**WHAT TO PRODUCE**
Retype the entries below word for word, leaving out every picture.

**Stored data entries**
◆ ◆ ◆

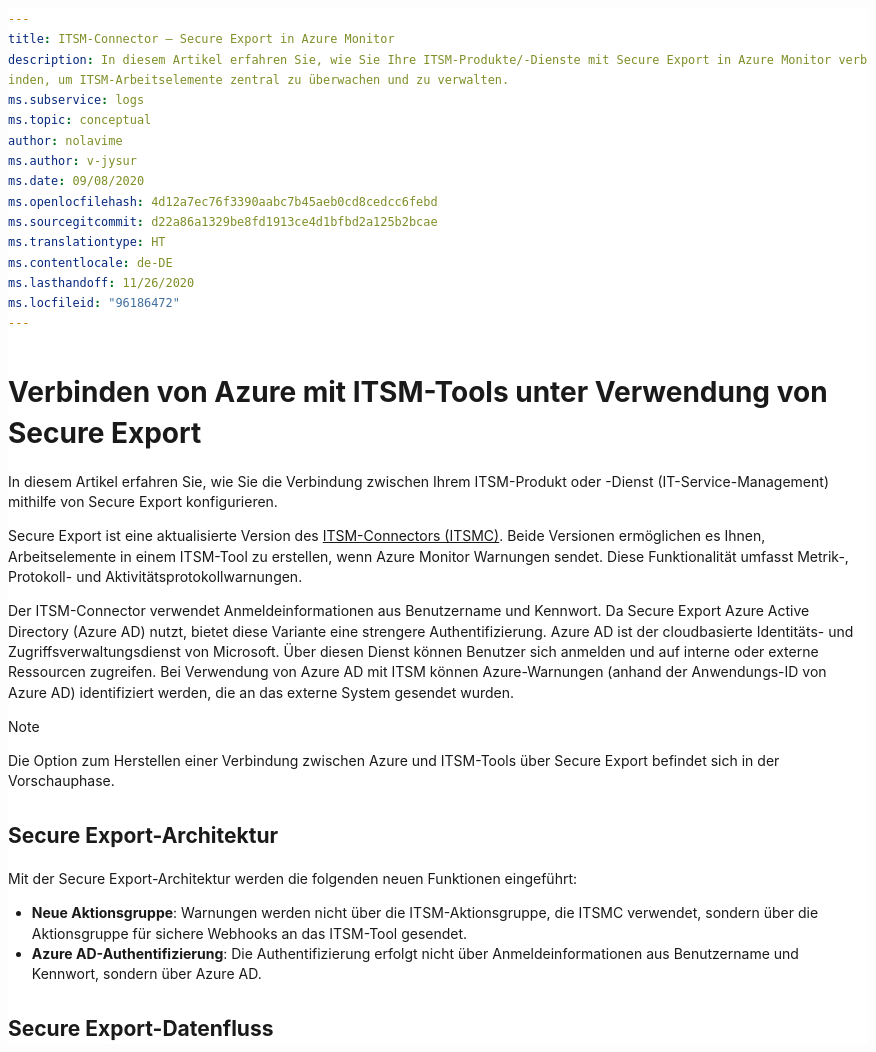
 ```yaml
---
title: ITSM-Connector – Secure Export in Azure Monitor
description: In diesem Artikel erfahren Sie, wie Sie Ihre ITSM-Produkte/-Dienste mit Secure Export in Azure Monitor verbinden, um ITSM-Arbeitselemente zentral zu überwachen und zu verwalten.
ms.subservice: logs
ms.topic: conceptual
author: nolavime
ms.author: v-jysur
ms.date: 09/08/2020
ms.openlocfilehash: 4d12a7ec76f3390aabc7b45aeb0cd8cedcc6febd
ms.sourcegitcommit: d22a86a1329be8fd1913ce4d1bfbd2a125b2bcae
ms.translationtype: HT
ms.contentlocale: de-DE
ms.lasthandoff: 11/26/2020
ms.locfileid: "96186472"
---
```

# <a name="connect-azure-to-itsm-tools-by-using-secure-export"></a>Verbinden von Azure mit ITSM-Tools unter Verwendung von Secure Export

In diesem Artikel erfahren Sie, wie Sie die Verbindung zwischen Ihrem ITSM-Produkt oder -Dienst (IT-Service-Management) mithilfe von Secure Export konfigurieren.

Secure Export ist eine aktualisierte Version des [ITSM-Connectors (ITSMC)](./itsmc-overview.md). Beide Versionen ermöglichen es Ihnen, Arbeitselemente in einem ITSM-Tool zu erstellen, wenn Azure Monitor Warnungen sendet. Diese Funktionalität umfasst Metrik-, Protokoll- und Aktivitätsprotokollwarnungen.

Der ITSM-Connector verwendet Anmeldeinformationen aus Benutzername und Kennwort. Da Secure Export Azure Active Directory (Azure AD) nutzt, bietet diese Variante eine strengere Authentifizierung. Azure AD ist der cloudbasierte Identitäts- und Zugriffsverwaltungsdienst von Microsoft. Über diesen Dienst können Benutzer sich anmelden und auf interne oder externe Ressourcen zugreifen. Bei Verwendung von Azure AD mit ITSM können Azure-Warnungen (anhand der Anwendungs-ID von Azure AD) identifiziert werden, die an das externe System gesendet wurden.

> [!NOTE]
> Die Option zum Herstellen einer Verbindung zwischen Azure und ITSM-Tools über Secure Export befindet sich in der Vorschauphase.

## <a name="secure-export-architecture"></a>Secure Export-Architektur

Mit der Secure Export-Architektur werden die folgenden neuen Funktionen eingeführt:

* **Neue Aktionsgruppe**: Warnungen werden nicht über die ITSM-Aktionsgruppe, die ITSMC verwendet, sondern über die Aktionsgruppe für sichere Webhooks an das ITSM-Tool gesendet.
* **Azure AD-Authentifizierung**: Die Authentifizierung erfolgt nicht über Anmeldeinformationen aus Benutzername und Kennwort, sondern über Azure AD.

## <a name="secure-export-data-flow"></a>Secure Export-Datenfluss
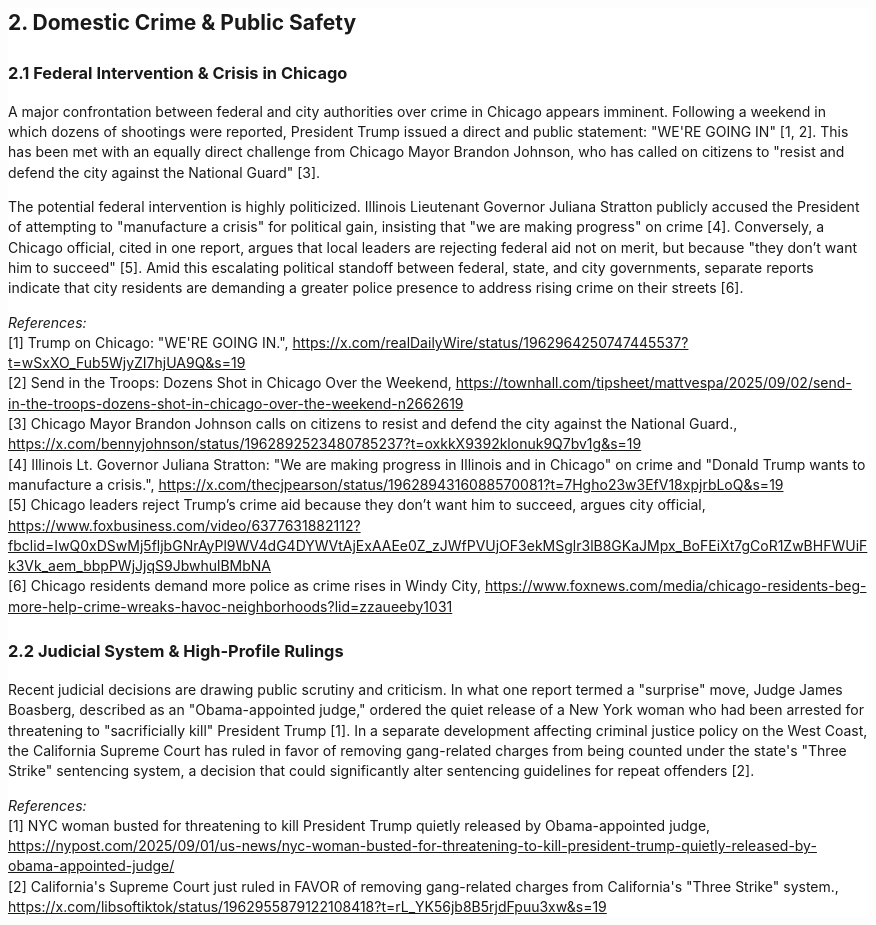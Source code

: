 ## 2. Domestic Crime & Public Safety

### 2.1 Federal Intervention & Crisis in Chicago

A major confrontation between federal and city authorities over crime in Chicago appears imminent. Following a weekend in which dozens of shootings were reported, President Trump issued a direct and public statement: "WE'RE GOING IN" [1, 2]. This has been met with an equally direct challenge from Chicago Mayor Brandon Johnson, who has called on citizens to "resist and defend the city against the National Guard" [3].

The potential federal intervention is highly politicized. Illinois Lieutenant Governor Juliana Stratton publicly accused the President of attempting to "manufacture a crisis" for political gain, insisting that "we are making progress" on crime [4]. Conversely, a Chicago official, cited in one report, argues that local leaders are rejecting federal aid not on merit, but because "they don’t want him to succeed" [5]. Amid this escalating political standoff between federal, state, and city governments, separate reports indicate that city residents are demanding a greater police presence to address rising crime on their streets [6].

*References:*  
[1] Trump on Chicago: "WE'RE GOING IN.", https://x.com/realDailyWire/status/1962964250747445537?t=wSxXO_Fub5WjyZI7hjUA9Q&s=19  
[2] Send in the Troops: Dozens Shot in Chicago Over the Weekend, https://townhall.com/tipsheet/mattvespa/2025/09/02/send-in-the-troops-dozens-shot-in-chicago-over-the-weekend-n2662619  
[3] Chicago Mayor Brandon Johnson calls on citizens to resist and defend the city against the National Guard., https://x.com/bennyjohnson/status/1962892523480785237?t=oxkkX9392klonuk9Q7bv1g&s=19  
[4] Illinois Lt. Governor Juliana Stratton: "We are making progress in Illinois and in Chicago" on crime and "Donald Trump wants to manufacture a crisis.", https://x.com/thecjpearson/status/1962894316088570081?t=7Hgho23w3EfV18xpjrbLoQ&s=19  
[5] Chicago leaders reject Trump’s crime aid because they don’t want him to succeed, argues city official, https://www.foxbusiness.com/video/6377631882112?fbclid=IwQ0xDSwMj5fljbGNrAyPl9WV4dG4DYWVtAjExAAEe0Z_zJWfPVUjOF3ekMSglr3lB8GKaJMpx_BoFEiXt7gCoR1ZwBHFWUiFk3Vk_aem_bbpPWjJjqS9JbwhulBMbNA  
[6] Chicago residents demand more police as crime rises in Windy City, https://www.foxnews.com/media/chicago-residents-beg-more-help-crime-wreaks-havoc-neighborhoods?lid=zzaueeby1031  

### 2.2 Judicial System & High-Profile Rulings

Recent judicial decisions are drawing public scrutiny and criticism. In what one report termed a "surprise" move, Judge James Boasberg, described as an "Obama-appointed judge," ordered the quiet release of a New York woman who had been arrested for threatening to "sacrificially kill" President Trump [1]. In a separate development affecting criminal justice policy on the West Coast, the California Supreme Court has ruled in favor of removing gang-related charges from being counted under the state's "Three Strike" sentencing system, a decision that could significantly alter sentencing guidelines for repeat offenders [2].

*References:*  
[1] NYC woman busted for threatening to kill President Trump quietly released by Obama-appointed judge, https://nypost.com/2025/09/01/us-news/nyc-woman-busted-for-threatening-to-kill-president-trump-quietly-released-by-obama-appointed-judge/  
[2] California's Supreme Court just ruled in FAVOR of removing gang-related charges from California's \"Three Strike\" system., https://x.com/libsoftiktok/status/1962955879122108418?t=rL_YK56jb8B5rjdFpuu3xw&s=19  
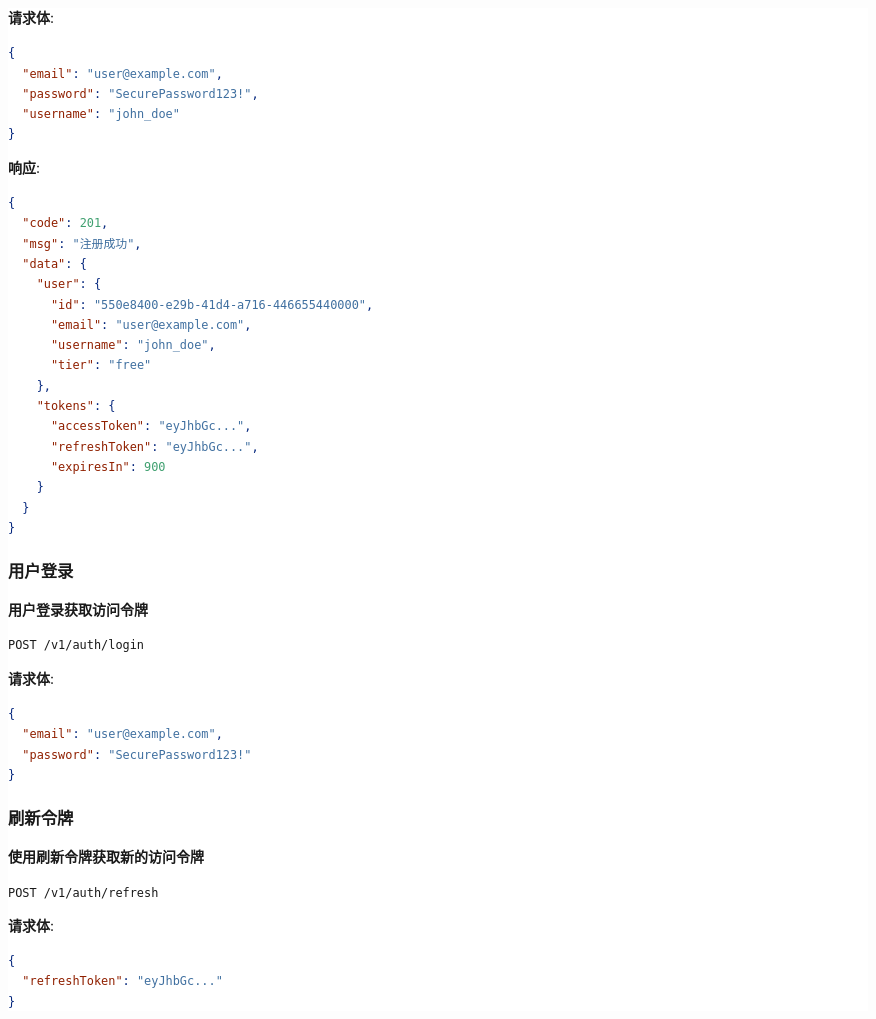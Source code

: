**请求体**:
```json
{
  "email": "user@example.com",
  "password": "SecurePassword123!",
  "username": "john_doe"
}
```

**响应**:
```json
{
  "code": 201,
  "msg": "注册成功",
  "data": {
    "user": {
      "id": "550e8400-e29b-41d4-a716-446655440000",
      "email": "user@example.com",
      "username": "john_doe",
      "tier": "free"
    },
    "tokens": {
      "accessToken": "eyJhbGc...",
      "refreshToken": "eyJhbGc...",
      "expiresIn": 900
    }
  }
}
```

### 用户登录
**用户登录获取访问令牌**

```http
POST /v1/auth/login
```

**请求体**:
```json
{
  "email": "user@example.com",
  "password": "SecurePassword123!"
}
```

### 刷新令牌
**使用刷新令牌获取新的访问令牌**

```http
POST /v1/auth/refresh
```

**请求体**:
```json
{
  "refreshToken": "eyJhbGc..."
}
```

◆ ◆ ◆

**TASK SOLUTION**
 ```yaml
---
title: ITSM-Connector – Secure Export in Azure Monitor
description: In diesem Artikel erfahren Sie, wie Sie Ihre ITSM-Produkte/-Dienste mit Secure Export in Azure Monitor verbinden, um ITSM-Arbeitselemente zentral zu überwachen und zu verwalten.
ms.subservice: logs
ms.topic: conceptual
author: nolavime
ms.author: v-jysur
ms.date: 09/08/2020
ms.openlocfilehash: 4d12a7ec76f3390aabc7b45aeb0cd8cedcc6febd
ms.sourcegitcommit: d22a86a1329be8fd1913ce4d1bfbd2a125b2bcae
ms.translationtype: HT
ms.contentlocale: de-DE
ms.lasthandoff: 11/26/2020
ms.locfileid: "96186472"
---
```

# <a name="connect-azure-to-itsm-tools-by-using-secure-export"></a>Verbinden von Azure mit ITSM-Tools unter Verwendung von Secure Export

In diesem Artikel erfahren Sie, wie Sie die Verbindung zwischen Ihrem ITSM-Produkt oder -Dienst (IT-Service-Management) mithilfe von Secure Export konfigurieren.

Secure Export ist eine aktualisierte Version des [ITSM-Connectors (ITSMC)](./itsmc-overview.md). Beide Versionen ermöglichen es Ihnen, Arbeitselemente in einem ITSM-Tool zu erstellen, wenn Azure Monitor Warnungen sendet. Diese Funktionalität umfasst Metrik-, Protokoll- und Aktivitätsprotokollwarnungen.

Der ITSM-Connector verwendet Anmeldeinformationen aus Benutzername und Kennwort. Da Secure Export Azure Active Directory (Azure AD) nutzt, bietet diese Variante eine strengere Authentifizierung. Azure AD ist der cloudbasierte Identitäts- und Zugriffsverwaltungsdienst von Microsoft. Über diesen Dienst können Benutzer sich anmelden und auf interne oder externe Ressourcen zugreifen. Bei Verwendung von Azure AD mit ITSM können Azure-Warnungen (anhand der Anwendungs-ID von Azure AD) identifiziert werden, die an das externe System gesendet wurden.

> [!NOTE]
> Die Option zum Herstellen einer Verbindung zwischen Azure und ITSM-Tools über Secure Export befindet sich in der Vorschauphase.

## <a name="secure-export-architecture"></a>Secure Export-Architektur

Mit der Secure Export-Architektur werden die folgenden neuen Funktionen eingeführt:

* **Neue Aktionsgruppe**: Warnungen werden nicht über die ITSM-Aktionsgruppe, die ITSMC verwendet, sondern über die Aktionsgruppe für sichere Webhooks an das ITSM-Tool gesendet.
* **Azure AD-Authentifizierung**: Die Authentifizierung erfolgt nicht über Anmeldeinformationen aus Benutzername und Kennwort, sondern über Azure AD.

## <a name="secure-export-data-flow"></a>Secure Export-Datenfluss
Source code

: ## 2. Domestic Crime & Public Safety

### 2.1 Federal Intervention & Crisis in Chicago

A major confrontation between federal and city authorities over crime in Chicago appears imminent. Following a weekend in which dozens of shootings were reported, President Trump issued a direct and public statement: "WE'RE GOING IN" [1, 2]. This has been met with an equally direct challenge from Chicago Mayor Brandon Johnson, who has called on citizens to "resist and defend the city against the National Guard" [3].

The potential federal intervention is highly politicized. Illinois Lieutenant Governor Juliana Stratton publicly accused the President of attempting to "manufacture a crisis" for political gain, insisting that "we are making progress" on crime [4]. Conversely, a Chicago official, cited in one report, argues that local leaders are rejecting federal aid not on merit, but because "they don’t want him to succeed" [5]. Amid this escalating political standoff between federal, state, and city governments, separate reports indicate that city residents are demanding a greater police presence to address rising crime on their streets [6].

*References:*  
[1] Trump on Chicago: "WE'RE GOING IN.", https://x.com/realDailyWire/status/1962964250747445537?t=wSxXO_Fub5WjyZI7hjUA9Q&s=19  
[2] Send in the Troops: Dozens Shot in Chicago Over the Weekend, https://townhall.com/tipsheet/mattvespa/2025/09/02/send-in-the-troops-dozens-shot-in-chicago-over-the-weekend-n2662619  
[3] Chicago Mayor Brandon Johnson calls on citizens to resist and defend the city against the National Guard., https://x.com/bennyjohnson/status/1962892523480785237?t=oxkkX9392klonuk9Q7bv1g&s=19  
[4] Illinois Lt. Governor Juliana Stratton: "We are making progress in Illinois and in Chicago" on crime and "Donald Trump wants to manufacture a crisis.", https://x.com/thecjpearson/status/1962894316088570081?t=7Hgho23w3EfV18xpjrbLoQ&s=19  
[5] Chicago leaders reject Trump’s crime aid because they don’t want him to succeed, argues city official, https://www.foxbusiness.com/video/6377631882112?fbclid=IwQ0xDSwMj5fljbGNrAyPl9WV4dG4DYWVtAjExAAEe0Z_zJWfPVUjOF3ekMSglr3lB8GKaJMpx_BoFEiXt7gCoR1ZwBHFWUiFk3Vk_aem_bbpPWjJjqS9JbwhulBMbNA  
[6] Chicago residents demand more police as crime rises in Windy City, https://www.foxnews.com/media/chicago-residents-beg-more-help-crime-wreaks-havoc-neighborhoods?lid=zzaueeby1031  

### 2.2 Judicial System & High-Profile Rulings

Recent judicial decisions are drawing public scrutiny and criticism. In what one report termed a "surprise" move, Judge James Boasberg, described as an "Obama-appointed judge," ordered the quiet release of a New York woman who had been arrested for threatening to "sacrificially kill" President Trump [1]. In a separate development affecting criminal justice policy on the West Coast, the California Supreme Court has ruled in favor of removing gang-related charges from being counted under the state's "Three Strike" sentencing system, a decision that could significantly alter sentencing guidelines for repeat offenders [2].

*References:*  
[1] NYC woman busted for threatening to kill President Trump quietly released by Obama-appointed judge, https://nypost.com/2025/09/01/us-news/nyc-woman-busted-for-threatening-to-kill-president-trump-quietly-released-by-obama-appointed-judge/  
[2] California's Supreme Court just ruled in FAVOR of removing gang-related charges from California's \"Three Strike\" system., https://x.com/libsoftiktok/status/1962955879122108418?t=rL_YK56jb8B5rjdFpuu3xw&s=19  
Source code

:**请求体**:
```json
{
  "email": "user@example.com",
  "password": "SecurePassword123!",
  "username": "john_doe"
}
```

**响应**:
```json
{
  "code": 201,
  "msg": "注册成功",
  "data": {
    "user": {
      "id": "550e8400-e29b-41d4-a716-446655440000",
      "email": "user@example.com",
      "username": "john_doe",
      "tier": "free"
    },
    "tokens": {
      "accessToken": "eyJhbGc...",
      "refreshToken": "eyJhbGc...",
      "expiresIn": 900
    }
  }
}
```

### 用户登录
**用户登录获取访问令牌**

```http
POST /v1/auth/login
```

**请求体**:
```json
{
  "email": "user@example.com",
  "password": "SecurePassword123!"
}
```

### 刷新令牌
**使用刷新令牌获取新的访问令牌**

```http
POST /v1/auth/refresh
```

**请求体**:
```json
{
  "refreshToken": "eyJhbGc..."
}
```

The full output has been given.